[Your task]:
Transcribe the line holding "解決:pip install --upgrade transformers" together with every line after it, through the end of the records, exactly and with no pictures.

Rendered images with source text:
____

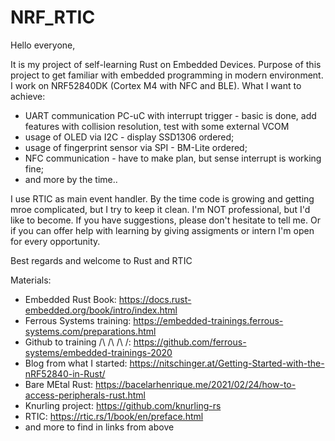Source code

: # NRF_RTIC

Hello everyone,

It is my project of self-learning Rust on Embedded Devices. Purpose of this project to get familiar with embedded programming in modern environment.
I work on NRF52840DK (Cortex M4 with NFC and BLE).
What I want to achieve:
  - UART communication PC-uC with interrupt trigger - basic is done, add features with collision resolution, test with some external VCOM
  - usage of OLED via I2C - display SSD1306 ordered;
  - usage of fingerprint sensor via SPI - BM-Lite ordered;
  - NFC communication - have to make plan, but sense interrupt is working fine;
  - and more by the time..


I use RTIC as main event handler.
By the time code is growing and getting mroe complicated, but I try to keep it clean.
I'm NOT professional, but I'd like to become. If you have suggestions, please don't hesitate to tell me. Or if you can offer help with learning 
by giving assigments or intern I'm open for every opportunity.


Best regards and welcome to Rust and RTIC


Materials:
- Embedded Rust Book: https://docs.rust-embedded.org/book/intro/index.html
- Ferrous Systems training: https://embedded-trainings.ferrous-systems.com/preparations.html
- Github to training /\ /\ /\ /\: https://github.com/ferrous-systems/embedded-trainings-2020
- Blog from what I started: https://nitschinger.at/Getting-Started-with-the-nRF52840-in-Rust/
- Bare MEtal Rust: https://bacelarhenrique.me/2021/02/24/how-to-access-peripherals-rust.html
- Knurling project: https://github.com/knurling-rs
- RTIC: https://rtic.rs/1/book/en/preface.html
- and more to find in links from above
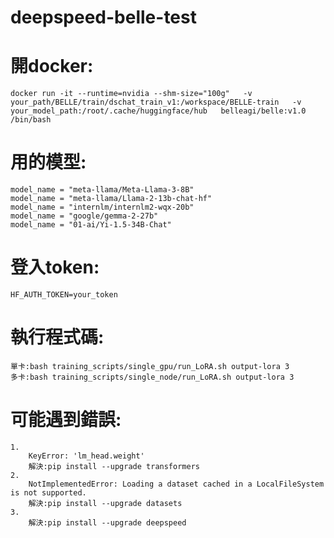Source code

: 
# deepspeed-belle-test


# 開docker:
	docker run -it --runtime=nvidia --shm-size="100g"   -v your_path/BELLE/train/dschat_train_v1:/workspace/BELLE-train   -v your_model_path:/root/.cache/huggingface/hub   belleagi/belle:v1.0 /bin/bash

# 用的模型:
	model_name = "meta-llama/Meta-Llama-3-8B"
	model_name = "meta-llama/Llama-2-13b-chat-hf"
	model_name = "internlm/internlm2-wqx-20b"
	model_name = "google/gemma-2-27b"
	model_name = "01-ai/Yi-1.5-34B-Chat"

# 登入token:
	HF_AUTH_TOKEN=your_token

# 執行程式碼:
	單卡:bash training_scripts/single_gpu/run_LoRA.sh output-lora 3
	多卡:bash training_scripts/single_node/run_LoRA.sh output-lora 3

# 可能遇到錯誤:
	1.
		KeyError: 'lm_head.weight'
		解決:pip install --upgrade transformers
	2.
		NotImplementedError: Loading a dataset cached in a LocalFileSystem is not supported.
		解決:pip install --upgrade datasets
	3.
		解決:pip install --upgrade deepspeed
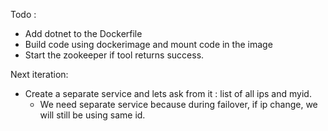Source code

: Todo :
* Add dotnet to the Dockerfile
* Build code using dockerimage and mount code in the image
* Start the zookeeper if tool returns success.

Next iteration:
* Create a separate service and lets ask from it : list of all ips and myid.
    * We need separate service because during failover, if ip change, we will still be using same id.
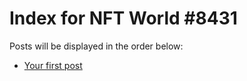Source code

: # Index for NFT World #8431
Posts will be displayed in the order below:

- [Your first post](./001-first.md)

____

[Result]:
		解決:pip install --upgrade transformers
	2.
		NotImplementedError: Loading a dataset cached in a LocalFileSystem is not supported.
		解決:pip install --upgrade datasets
	3.
		解決:pip install --upgrade deepspeed
Source code

: Todo :
* Add dotnet to the Dockerfile
* Build code using dockerimage and mount code in the image
* Start the zookeeper if tool returns success.

Next iteration:
* Create a separate service and lets ask from it : list of all ips and myid.
    * We need separate service because during failover, if ip change, we will still be using same id.
Source code

: # Index for NFT World #8431
Posts will be displayed in the order below:

- [Your first post](./001-first.md)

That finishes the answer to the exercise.